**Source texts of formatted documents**
- - -

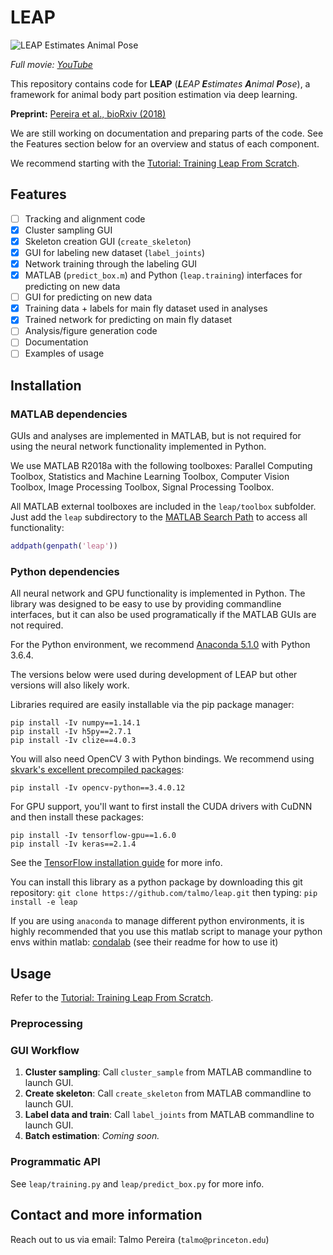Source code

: # LEAP

![LEAP Estimates Animal Pose](https://raw.githubusercontent.com/talmo/leap/master/docs/supp_mov1-long_clip.gif "LEAP Estimates Animal Pose")

_Full movie: [YouTube](https://youtu.be/ZmLQNbCbstk)_

This repository contains code for **LEAP** (_**L**EAP **E**stimates **A**nimal **P**ose_), a framework for animal body part position estimation via deep learning.

**Preprint:** [Pereira et al., bioRxiv (2018)](https://doi.org/10.1101/331181)

We are still working on documentation and preparing parts of the code. See the Features section below for an overview and status of each component.

We recommend starting with the [Tutorial: Training Leap From Scratch](https://github.com/talmo/leap/wiki/Tutorial:-Training-LEAP-from-scratch).

## Features
- [ ] Tracking and alignment code
- [x] Cluster sampling GUI
- [x] Skeleton creation GUI (`create_skeleton`)
- [x] GUI for labeling new dataset (`label_joints`)
- [x] Network training through the labeling GUI
- [x] MATLAB (`predict_box.m`) and Python (`leap.training`) interfaces for predicting on new data
- [ ] GUI for predicting on new data
- [x] Training data + labels for main fly dataset used in analyses
- [x] Trained network for predicting on main fly dataset
- [ ] Analysis/figure generation code
- [ ] Documentation
- [ ] Examples of usage

## Installation
### MATLAB dependencies
GUIs and analyses are implemented in MATLAB, but is not required for using the neural network functionality implemented in Python.

We use MATLAB R2018a with the following toolboxes: Parallel Computing Toolbox, Statistics and Machine Learning Toolbox, Computer Vision Toolbox, Image Processing Toolbox, Signal Processing Toolbox.

All MATLAB external toolboxes are included in the `leap/toolbox` subfolder. Just add the `leap` subdirectory to the [MATLAB Search Path](https://www.mathworks.com/help/matlab/matlab_env/what-is-the-matlab-search-path.html) to access all functionality:
```matlab
addpath(genpath('leap'))
```

### Python dependencies
All neural network and GPU functionality is implemented in Python. The library was designed to be easy to use by providing commandline interfaces, but it can also be used programatically if the MATLAB GUIs are not required.

For the Python environment, we recommend [Anaconda 5.1.0](https://www.anaconda.com/download/) with Python 3.6.4.

The versions below were used during development of LEAP but other versions will also likely work.

Libraries required are easily installable via the pip package manager:
```
pip install -Iv numpy==1.14.1
pip install -Iv h5py==2.7.1
pip install -Iv clize==4.0.3
```

You will also need OpenCV 3 with Python bindings. We recommend using [skvark's excellent precompiled packages](https://github.com/skvark/opencv-python):
```
pip install -Iv opencv-python==3.4.0.12
```

For GPU support, you'll want to first install the CUDA drivers with CuDNN and then install these packages:
```
pip install -Iv tensorflow-gpu==1.6.0
pip install -Iv keras==2.1.4
```
See the [TensorFlow installation guide](https://www.tensorflow.org/install/) for more info.

You can install this library as a python package by downloading this git repository:
`git clone https://github.com/talmo/leap.git`
then typing: `pip install -e leap`

If you are using `anaconda` to manage different python environments, it is highly
recommended that you use this matlab script to manage your python envs within matlab:
[condalab](https://github.com/wingillis/condalab) (see their readme for how to use it)

## Usage
Refer to the [Tutorial: Training Leap From Scratch](https://github.com/talmo/leap/wiki/Tutorial:-Training-LEAP-from-scratch).

### Preprocessing

### GUI Workflow
1. **Cluster sampling**: Call `cluster_sample` from MATLAB commandline to launch GUI.
2. **Create skeleton**: Call `create_skeleton` from MATLAB commandline to launch GUI.
3. **Label data and train**: Call `label_joints` from MATLAB commandline to launch GUI.
4. **Batch estimation**: _Coming soon._

### Programmatic API
See `leap/training.py` and `leap/predict_box.py` for more info.

## Contact and more information
Reach out to us via email: Talmo Pereira (`talmo@princeton.edu`)
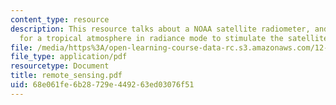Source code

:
 ```yaml
---
content_type: resource
description: This resource talks about a NOAA satellite radiometer, and PCModWin model
  for a tropical atmosphere in radiance mode to stimulate the satellite observations.
file: /media/https%3A/open-learning-course-data-rc.s3.amazonaws.com/12-815-atmospheric-radiation-fall-2006/68e061fe6b28729e449263ed03076f51_remote_sensing.pdf
file_type: application/pdf
resourcetype: Document
title: remote_sensing.pdf
uid: 68e061fe-6b28-729e-4492-63ed03076f51
---
```

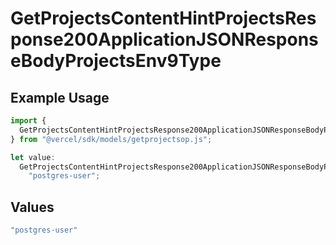 # GetProjectsContentHintProjectsResponse200ApplicationJSONResponseBodyProjectsEnv9Type

## Example Usage

```typescript
import {
  GetProjectsContentHintProjectsResponse200ApplicationJSONResponseBodyProjectsEnv9Type,
} from "@vercel/sdk/models/getprojectsop.js";

let value:
  GetProjectsContentHintProjectsResponse200ApplicationJSONResponseBodyProjectsEnv9Type =
    "postgres-user";
```

## Values

```typescript
"postgres-user"
```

- - -

**Action item**
Of all the entries above, retype exactly the lines from the line with "- [x] MATLAB" to the line with "- [ ] Examples of usage", both included, and no others.

**Your response**
- [x] MATLAB (`predict_box.m`) and Python (`leap.training`) interfaces for predicting on new data
- [ ] GUI for predicting on new data
- [x] Training data + labels for main fly dataset used in analyses
- [x] Trained network for predicting on main fly dataset
- [ ] Analysis/figure generation code
- [ ] Documentation
- [ ] Examples of usage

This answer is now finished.